Besides the title which is a string, all the other fields a(i, 2<=j<=N+K+H+2) have a boolean value that is true only if there is a correspondence between the significance of column j and the content of film i respect to the movie t. For example, if keyword1 of movie t is in movie i, with t!=i, we will have a(i, N+K+3)=1 and 0 otherwise. Once this matrix has been defined, we determine the distance using K-neighbors between two films according to the formula:

$d_{t,i}=\sqrt{\sum_{j=2}^{J}(a_{t,j}-a_{i,j})^2}$

Where J=N+K+H+2 is the number of features for target movie t. Next, are simply selected the m, (m>=n), movies with the lowest d. Now given these selected m movies, their similarity score is refined taking into consideration their IMDb score, the number of votes they received, the popularity, and the year of release. The reason is that the less is the difference between these last 3 parameters, the more related are two movies. For example, it’s very likely that people’s favorite movies will be most of the time from the same epoch. Then the new score for each movie is thus calculated according to the formula:

$score=IMDb_{score}^2 \times N_{votes}(votes_i) \times N_{popularity}(popularity_i) \times N_{year}(year_i)$

Where N is a gaussian with mean and standard deviation equal to the max of its relative parameter among the subset of selected movies. With the Gaussians, we put more weight to the entries with a large number of votes and popularity and to the movies whose release year is close to the title selected by the user. In addition, movies with a higher IMDb score would tend to appear first since the goal of the recommendation system is to suggest similar but also of good quality movies.

One last attention has to paid to the sequel and prequels of the target movie. Many blockbusters have sequels that share the same director, actors and keywords, and so on. However, most of the time, the fact that sequels exist means that it was a “fair” box-office success, which is a synonym of a good IMDb score and similar popularity. Usually, there’s an inheritance of success among sequels and according to how the current recommendation system is built, it is quite probable that if the engine matches one movie of a series, it will end recommending several of them. To overcome this drawback, a movie whose title is too similar to the title of the movie t are discarded. For example, “Pirates of the Caribbean: Dead Man’s Chest” and “Pirates of the Caribbean: The Curse of the Black Pearl” have a very similar title, thus the system would recognize one of them to be the sequel of the other. Finally, table 3 shows some recommendation results for the movies “Avatar” and “I Robot”.

### Reviews classification

To make the website more interesting, movie reviews have been labeled with a pretrained model Bert into 2 categories: positive and negative. The model has been fine-tuned on the IMDb movie review dataset using the 25000 sentences contained in the training set. Next, have been predicted the other 25000 reviews contained in the test set before uploading all of them in the database.
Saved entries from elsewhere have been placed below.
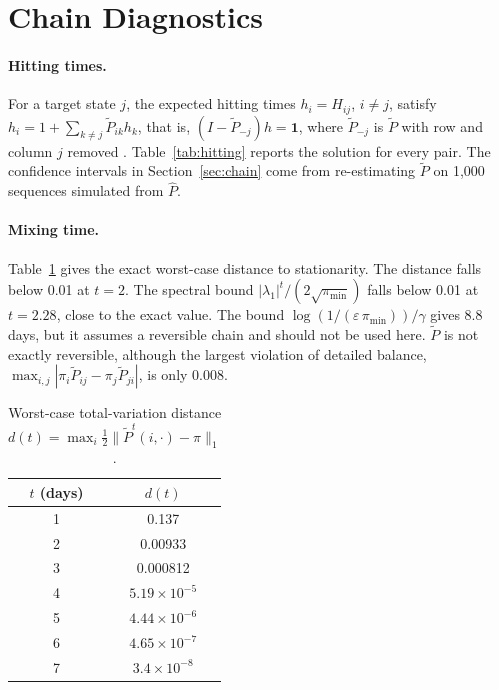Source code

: \documentclass[11pt]{article}
\begin{document}
\clearpage
\section{Chain Diagnostics}
\label{app:diag}

\paragraph{Hitting times.} For a target state $j$, the expected hitting times $h_i = H_{ij}$, $i \neq j$, satisfy $h_i = 1 + \sum_{k \neq j} \tilde P_{ik} h_k$, that is, $(I - \tilde P_{-j})h = \mathbf 1$, where $\tilde P_{-j}$ is $\tilde P$ with row and column $j$ removed \cite{kemenysnell1976}. Table~\ref{tab:hitting} reports the solution for every pair. The confidence intervals in Section~\ref{sec:chain} come from re-estimating $\tilde P$ on 1{,}000 sequences simulated from $\hat P$.

\paragraph{Mixing time.} Table~\ref{tab:mixing} gives the exact worst-case distance to stationarity. The distance falls below 0.01 at $t = 2$. The spectral bound $|\lambda_1|^t/(2\sqrt{\pi_{\min}})$ falls below 0.01 at $t = 2.28$, close to the exact value. The bound $\log(1/(\varepsilon\,\pi_{\min}))/\gamma$ gives 8.8 days, but it assumes a reversible chain \cite{levinperes2017} and should not be used here. $\tilde P$ is not exactly reversible, although the largest violation of detailed balance, $\max_{i,j} |\pi_i \tilde P_{ij} - \pi_j \tilde P_{ji}|$, is only 0.008.

\begin{table}[htbp]\centering
\caption{Worst-case total-variation distance $d(t) = \max_i \tfrac12 \|\tilde P^t(i,\cdot) - \pi\|_1$.}
\label{tab:mixing}
\begin{tabular}{cc}
\toprule
$t$ (days) & $d(t)$ \\
\midrule
1 & 0.137 \\
2 & 0.00933 \\
3 & 0.000812 \\
4 & $5.19\times10^{-5}$ \\
5 & $4.44\times10^{-6}$ \\
6 & $4.65\times10^{-7}$ \\
7 & $3.4\times10^{-8}$ \\
\bottomrule
\end{tabular}
\end{table}
\end{document}
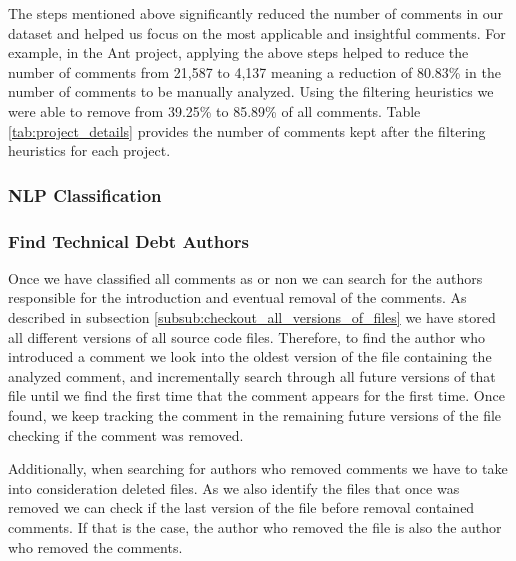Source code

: The steps mentioned above significantly reduced the number of comments in our dataset and helped us focus on the most applicable and insightful comments. For example, in the Ant project, applying the above steps helped to reduce the number of comments from 21,587 to 4,137 meaning a reduction of 80.83\% in the number of comments to be manually analyzed. Using the filtering heuristics we were able to remove from 39.25\% to 85.89\% of all comments. Table \ref{tab:project_details} provides the number of comments kept after the filtering heuristics for each project.

\subsubsection*{NLP Classification}
\label{subsub:nlp_classification}

\subsubsection*{Find Technical Debt Authors}
\label{subsub:find_technical_debt_authors}

Once we have classified all comments as \SATD or non \SATD we can search for the authors responsible for the introduction and eventual removal of the \SATD comments. As described in subsection \ref{subsub:checkout_all_versions_of_files} we have stored all different versions of all source code files. Therefore, to find the author who introduced a \SATD comment we look into the oldest version of the file containing the analyzed comment, and incrementally search through all future versions of that file until we find the first time that the comment appears for the first time. Once found, we keep tracking the \SATD comment in the remaining future versions of the file checking if  the \SATD comment was removed. 

Additionally, when searching for authors who removed \SATD comments we have to take into consideration deleted files. As we also identify the files that once was removed we can check if the last version of the file before removal contained \SATD comments. If that is the case, the author who removed the file is also the author who removed the \SATD comments. 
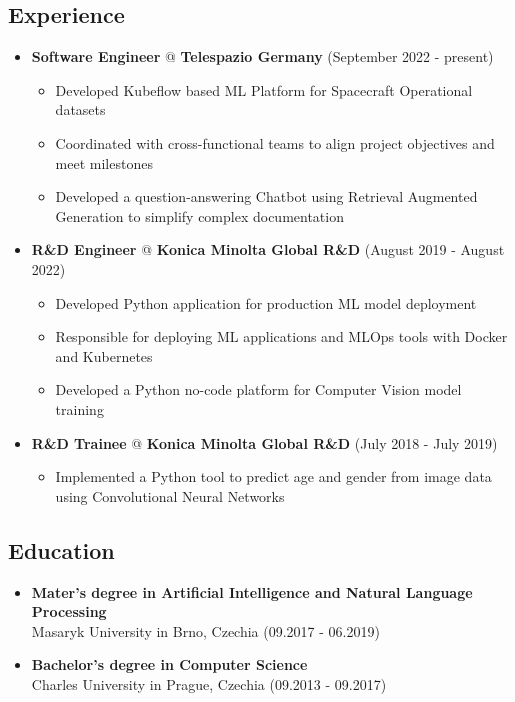\documentclass[a4paper,12pt]{article}
\begin{document}
{\color{myblue}
\subsection*{Experience}\label{work}
}
\begin{itemize}
\item
  \textbf{Software Engineer} @ \textbf{Telespazio Germany} \hfill (September 2022 - present)
  \begin{itemize}
      \item Developed Kubeflow based ML Platform for Spacecraft Operational datasets
      \item Coordinated with cross-functional teams to align project objectives and meet milestones
      \item Developed a question-answering Chatbot using Retrieval Augmented Generation to simplify complex documentation
  \end{itemize}
\item
  \textbf{R\&D Engineer} @ \textbf{Konica Minolta Global R\&D} \hfill (August 2019 - August 2022)
  \begin{itemize}
      \item Developed Python application for production ML model deployment
      \item Responsible for deploying ML applications and MLOps tools with Docker and Kubernetes
      \item Developed a Python no-code platform for Computer Vision model training
  \end{itemize}
\item
  \textbf{R\&D Trainee} @ \textbf{Konica Minolta Global R\&D} \hfill (July 2018 - July 2019)
  \begin{itemize}
      \item Implemented a Python tool to predict age and gender from image data using Convolutional Neural Networks
  \end{itemize}
\end{itemize}

{\color{myblue}
\subsection*{Education}\label{education}
}
\begin{itemize}
\item
  \textbf{Mater's degree in Artificial Intelligence and Natural Language Processing}\\
  Masaryk University in Brno, Czechia \hfill (09.2017 - 06.2019)
\item
  \textbf{Bachelor's degree in Computer Science}\\
  Charles University in Prague, Czechia \hfill (09.2013 - 09.2017)
\end{itemize}
\end{document}
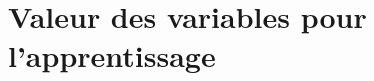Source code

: \chapter{Valeur des variables pour l'apprentissage} %
\label{cha:Valeur des variables pour l'apprentissage}

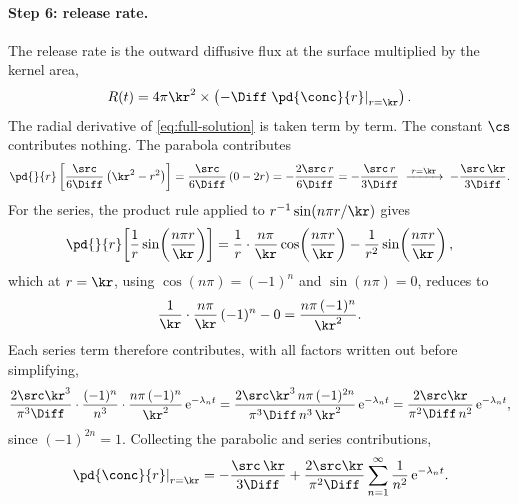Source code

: \paragraph{Step 6: release rate.}
The release rate is the outward diffusive flux at the surface multiplied by the
kernel area,
%
\begin{equation}
  R(t) = 4\pi \kr^{2} \times
  \left( -\Diff \left. \pd{\conc}{r} \right|_{r=\kr} \right) .
  \label{eq:release-def}
\end{equation}
%
The radial derivative of \cref{eq:full-solution} is taken term by term. The constant
$\cs$ contributes nothing. The parabola contributes
%
\begin{equation}
  \pd{}{r}\left[ \frac{\src}{6\Diff}\left( \kr^{2} - r^{2} \right) \right]
  = \frac{\src}{6\Diff}\left( 0 - 2r \right)
  = -\frac{2\src\, r}{6\Diff}
  = -\frac{\src\, r}{3\Diff}
  \;\xrightarrow{\;r=\kr\;}\;
  -\frac{\src\, \kr}{3\Diff} .
\end{equation}
%
For the series, the product rule applied to $r^{-1}\sin(n\pi r/\kr)$ gives
%
\begin{equation}
  \pd{}{r}\!\left[ \frac{1}{r}\sin\!\left( \frac{n\pi r}{\kr} \right) \right]
  = \frac{1}{r}\cdot\frac{n\pi}{\kr}\cos\!\left( \frac{n\pi r}{\kr} \right)
  - \frac{1}{r^{2}}\sin\!\left( \frac{n\pi r}{\kr} \right) ,
\end{equation}
%
which at $r = \kr$, using $\cos(n\pi) = (-1)^{n}$ and $\sin(n\pi) = 0$, reduces to
%
\begin{equation}
  \frac{1}{\kr}\cdot\frac{n\pi}{\kr}\,(-1)^{n} - 0
  = \frac{n\pi\,(-1)^{n}}{\kr^{2}} .
\end{equation}
%
Each series term therefore contributes, with all factors written out before
simplifying,
%
\begin{equation}
  \frac{2 \src \kr^{3}}{\pi^{3} \Diff} \cdot \frac{(-1)^{n}}{n^{3}}
  \cdot \frac{n\pi\,(-1)^{n}}{\kr^{2}}\,
  \mathrm{e}^{-\lambda_{n} t}
  = \frac{2 \src \kr^{3}\, n\pi\,(-1)^{2n}}{\pi^{3} \Diff\, n^{3}\, \kr^{2}}\,
  \mathrm{e}^{-\lambda_{n} t}
  = \frac{2 \src \kr}{\pi^{2} \Diff\, n^{2}}\,
  \mathrm{e}^{-\lambda_{n} t} ,
\end{equation}
%
since $(-1)^{2n} = 1$. Collecting the parabolic and series contributions,
%
\begin{equation}
  \left. \pd{\conc}{r} \right|_{r=\kr}
  = -\frac{\src\, \kr}{3\Diff}
  + \frac{2 \src \kr}{\pi^{2} \Diff} \sum_{n=1}^{\infty}
  \frac{1}{n^{2}}\, \mathrm{e}^{-\lambda_{n} t} .
\end{equation}

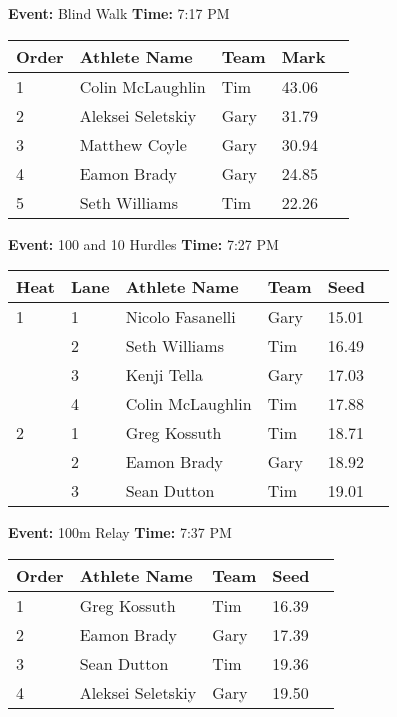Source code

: \documentclass[10pt]{article}
\begin{document}
\textbf{Event:} Blind Walk \quad \textbf{Time:} 7:17 PM 

\vspace{1em}
\begin{tabular}{@{}lllll@{}}
\toprule

\textbf{Order} & \textbf{Athlete Name} & \textbf{Team} & \textbf{Mark} \\
\midrule
1 & Colin McLaughlin & Tim & 43.06 &\\
2 & Aleksei Seletskiy & Gary & 31.79 &\\
3 & Matthew Coyle & Gary & 30.94 &\\
4 & Eamon Brady & Gary & 24.85 &\\
5 & Seth Williams & Tim & 22.26 &\\
\bottomrule
\end{tabular}
\vspace{2.5em}


\textbf{Event:} 100 and 10 Hurdles \quad \textbf{Time:} 7:27 PM 

\vspace{1em}
\begin{tabular}{@{}llllll@{}}
\toprule
\textbf{{Heat}} &
\textbf{Lane} & \textbf{Athlete Name} & \textbf{Team} & \textbf{Seed} \\
\midrule
1 & 1 & Nicolo Fasanelli & Gary & 15.01 &\\
 & 2 & Seth Williams & Tim & 16.49 &\\
 & 3 & Kenji Tella & Gary & 17.03 &\\
 & 4 & Colin McLaughlin & Tim & 17.88 &\\
2 & 1 & Greg Kossuth & Tim & 18.71 &\\
 & 2 & Eamon Brady & Gary & 18.92 &\\
 & 3 & Sean Dutton & Tim & 19.01 &\\
\bottomrule
\end{tabular}
\vspace{2.5em}


\textbf{Event:} 100m Relay \quad \textbf{Time:} 7:37 PM 

\vspace{1em}
\begin{tabular}{@{}lllll@{}}
\toprule

\textbf{Order} & \textbf{Athlete Name} & \textbf{Team} & \textbf{Seed} \\
\midrule
1 & Greg Kossuth & Tim & 16.39 &\\
2 & Eamon Brady & Gary & 17.39 &\\
3 & Sean Dutton & Tim & 19.36 &\\
4 & Aleksei Seletskiy & Gary & 19.50 &\\
\bottomrule
\end{tabular}
\vspace{2.5em}
\end{document}
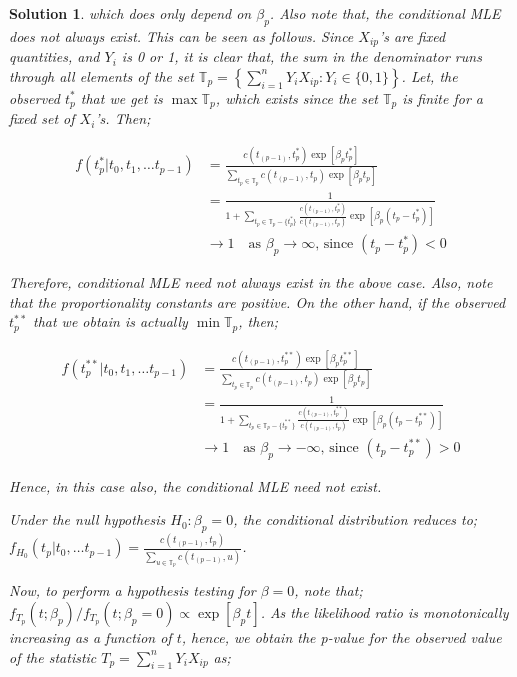 \documentclass[12pt]{article}
\theoremstyle{problemstyle}
\newtheorem*{solution*}{Solution}
\begin{document}
\begin{solution*}
which does only depend on $\beta_p$. Also note that, the conditional MLE does not always exist. This can be seen as follows. Since $X_{ip}$'s are fixed quantities, and $Y_i$ is 0 or 1, it is clear that, the sum in the denominator runs through all elements of the set $\mathbb{T}_p = \left\{ \sum_{i=1}^{n}Y_iX_{ip} : Y_i \in \{0, 1\} \right\}$. Let, the observed $t^\ast_p$ that we get is $\max \mathbb{T}_p$, which exists since the set $\mathbb{T}_p$ is finite for a fixed set of $X_i$'s. Then;

\begin{align*}
	f(t^\ast_p \vert t_0, t_1, \dots t_{p-1}) & = \frac{c(t_{(p-1)}, t^\ast_p)\exp\left[\beta_pt^\ast_p\right]}{\sum_{t_p \in \mathbb{T}_p} c(t_{(p-1)}, t_p) \exp\left[\beta_pt_p\right]}\\
	& = \frac{1}{1 + \sum_{t_p \in \mathbb{T}_p - \{t^\ast_p\}} \frac{c(t_{(p-1)}, t^\ast_p)}{c(t_{(p-1)}, t_p)}\exp\left[\beta_p(t_p - t^\ast_p) \right]}\\
	& \rightarrow 1 \quad \text{as } \beta_p \rightarrow \infty \text{, since } (t_p - t^\ast_p) < 0
\end{align*}

Therefore, conditional MLE need not always exist in the above case. Also, note that the proportionality constants are positive. On the other hand, if the observed $t^{\ast\ast}_p$ that we obtain is actually $\min\mathbb{T}_p$, then;

\begin{align*}
f(t^{\ast\ast}_p \vert t_0, t_1, \dots t_{p-1}) & = \frac{c(t_{(p-1)}, t^{\ast\ast}_p)\exp\left[\beta_pt^{\ast\ast}_p\right]}{\sum_{t_p \in \mathbb{T}_p} c(t_{(p-1)}, t_p) \exp\left[\beta_pt_p\right]}\\
& = \frac{1}{1 + \sum_{t_p \in \mathbb{T}_p - \{t^{\ast\ast}_p\}} \frac{c(t_{(p-1)}, t^{\ast\ast}_p)}{c(t_{(p-1)}, t_p)}\exp\left[\beta_p(t_p - t^{\ast\ast}_p) \right]}\\
& \rightarrow 1 \quad \text{as } \beta_p \rightarrow -\infty \text{, since } (t_p - t^{\ast\ast}_p) > 0
\end{align*}

Hence, in this case also, the conditional MLE need not exist.

Under the null hypothesis $H_0 : \beta_p = 0$, the conditional distribution reduces to; $f_{H_0}(t_p \vert t_0, \dots t_{p-1}) = \frac{c(t_{(p-1)}, t_p)}{\sum_{u \in \mathbb{T}_p} c(t_{(p-1)}, u)}$. 

Now, to perform a hypothesis testing for $\beta = 0$, note that; $f_{T_p}(t; \beta_p)/f_{T_p}(t; \beta_p = 0) \propto \exp\left[ \beta_p t\right]$. As the likelihood ratio is monotonically increasing as a function of $t$, hence, we obtain the p-value for the observed value of the statistic $T_p = \sum_{i=1}^{n} Y_i X_{ip}$ as;


\end{solution*}
\end{document}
However, given the discrepancy between the reviews dataset and the movies dataset, not all movies have some associated reviews. Hence, future work may consist of crawling more reviews such that most movies can have at least one associated review. We believe that the labeled review may reward the user with immediate feedback on how much a specific movie has been appreciated by the public without needing to read all of them.

### Conclusions

The aim of this project was to design and implement a simple but effective content specific search engine. Moreover, we enhanced it with a recommending system and movie reviews classifier in order to provide a better user experience. However, this work could still be extended by crawling more data. In particular, should be crawled that posters and review that are still missing in the present work. Other enhancements could be adding movie trailers, build a login system to allow the user to create its own account, and writing more reviews and modifying the recommendation system such that recommendation would not be based only on the content of the movies but also on user interactions.